Once upon a time, I was working with a codebase that contained significant and detailed levels of logging. It supported recording multiple loggers and various levels of details, depending on the required "LogLevel".
While looking at how this code is (and can be) tested, I made a discovery that I hope to bring to many other projects in the future.
Taking a step back, there are a few broad questions to think about in terms of testing and logging:
- Ignoring logging, does the code do everything it is supposed to?
- Are the correct things logged when they should be?
- Does the code do everything it should when there are no loggers registered?
- Does the code do everything it should when there are one or more loggers registered?
- Are we sure that any exceptions in the code are not logged and ignored?

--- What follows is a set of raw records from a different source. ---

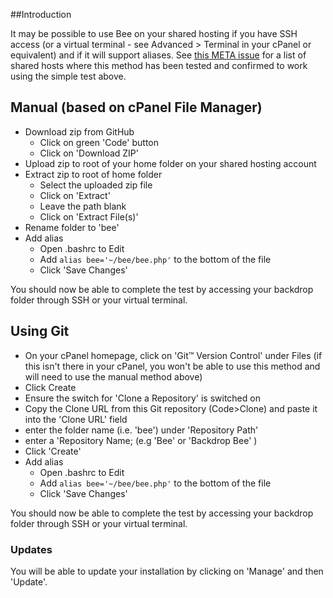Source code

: ##Introduction

It may be possible to use Bee on your shared hosting if you have SSH access (or a virtual terminal - see Advanced > Terminal in your cPanel or equivalent) and if it will support aliases. See [this META issue](https://github.com/backdrop-contrib/bee/issues/154) for a list of shared hosts where this method has been tested and confirmed to work using the simple test above.

## Manual (based on cPanel File Manager)
- Download zip from GitHub
  - Click on green 'Code' button
  - Click on 'Download ZIP'
- Upload zip to root of your home folder on your shared hosting account
- Extract zip to root of home folder
  - Select the uploaded zip file
  - Click on 'Extract'
  - Leave the path blank
  - Click on 'Extract File(s)'
- Rename folder to 'bee'
- Add alias
  - Open .bashrc to Edit
  - Add `alias bee='~/bee/bee.php'` to the bottom of the file
  - Click 'Save Changes'

You should now be able to complete the test by accessing your backdrop folder through SSH or your virtual terminal.

## Using Git

- On your cPanel homepage, click on 'Git&#x2122; Version Control' under Files (if this isn't there in your cPanel, you won't be able to use this method and will need to use the manual method above)
- Click Create
- Ensure the switch for 'Clone a Repository' is switched on
- Copy the Clone URL from this Git repository (Code>Clone) and paste it into the 'Clone URL' field
- enter the folder name (i.e. 'bee') under 'Repository Path'
- enter a 'Repository Name; (e.g 'Bee' or 'Backdrop Bee' )
- Click 'Create'
- Add alias
  - Open .bashrc to Edit
  - Add `alias bee='~/bee/bee.php'` to the bottom of the file
  - Click 'Save Changes'

You should now be able to complete the test by accessing your backdrop folder through SSH or your virtual terminal.

### Updates
You will be able to update your installation by clicking on 'Manage' and then 'Update'.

- How does logging code affect the code coverage of tests?
I started thinking about this only when having to deal with a "weird" bug that meant functionality appeared to be working, but the lack of a logger meant a code path failed silently as it was configured to quietly log the exception and then do nothing. :(
My solution: add a wrapper around all tests so that they're run multiple times, with different test-specific loggers attached.
- One test execution had no loggers attached. (To find code that was unexpectedly dependent upon always having at least one logger.)
- One test execution with a logger that listened at all levels but did nothing. (To verify that the presence of a logger had no impact on correct functionality and to ensure that all logging code paths were followed.)
- One test execution with a logger that would cause the test to fail if an error or exception was logged. (Because we shouldn't log errors as part of normal execution.)
This was all on code that ran hundreds of tests in a couple of seconds.
The impact of running multiple times was negligible.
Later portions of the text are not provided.